Work required: From the very first line of the records through the line that contains "on input focus, so", repeat everything exactly except the pictures, and add nothing.

Extracted material:
━━━

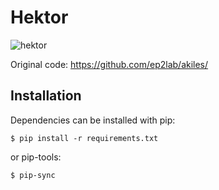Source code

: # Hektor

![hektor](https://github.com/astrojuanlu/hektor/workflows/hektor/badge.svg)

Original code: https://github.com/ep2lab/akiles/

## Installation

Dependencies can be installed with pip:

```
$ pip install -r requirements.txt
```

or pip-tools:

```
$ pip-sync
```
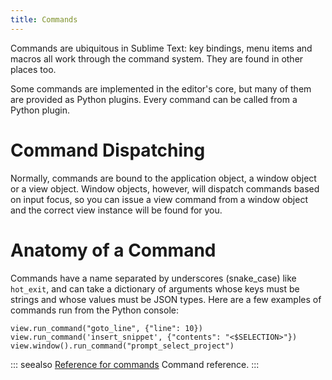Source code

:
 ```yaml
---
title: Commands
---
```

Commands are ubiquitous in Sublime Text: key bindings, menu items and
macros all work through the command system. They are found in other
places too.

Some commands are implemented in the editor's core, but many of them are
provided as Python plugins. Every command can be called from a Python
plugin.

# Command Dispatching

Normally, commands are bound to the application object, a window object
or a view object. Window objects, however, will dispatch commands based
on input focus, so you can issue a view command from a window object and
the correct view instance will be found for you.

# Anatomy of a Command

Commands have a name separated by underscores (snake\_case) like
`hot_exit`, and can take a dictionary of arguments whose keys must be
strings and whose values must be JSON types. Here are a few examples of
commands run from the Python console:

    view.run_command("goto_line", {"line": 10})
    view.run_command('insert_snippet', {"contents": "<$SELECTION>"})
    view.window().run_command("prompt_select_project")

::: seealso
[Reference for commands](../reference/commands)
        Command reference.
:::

━━━

Problem solution:
Source code

: # Hektor

![hektor](https://github.com/astrojuanlu/hektor/workflows/hektor/badge.svg)

Original code: https://github.com/ep2lab/akiles/

## Installation

Dependencies can be installed with pip:

```
$ pip install -r requirements.txt
```

or pip-tools:

```
$ pip-sync
```
Source code

:
 ```yaml
---
title: Commands
---
```

Commands are ubiquitous in Sublime Text: key bindings, menu items and
macros all work through the command system. They are found in other
places too.

Some commands are implemented in the editor's core, but many of them are
provided as Python plugins. Every command can be called from a Python
plugin.

# Command Dispatching

Normally, commands are bound to the application object, a window object
or a view object. Window objects, however, will dispatch commands based
on input focus, so you can issue a view command from a window object and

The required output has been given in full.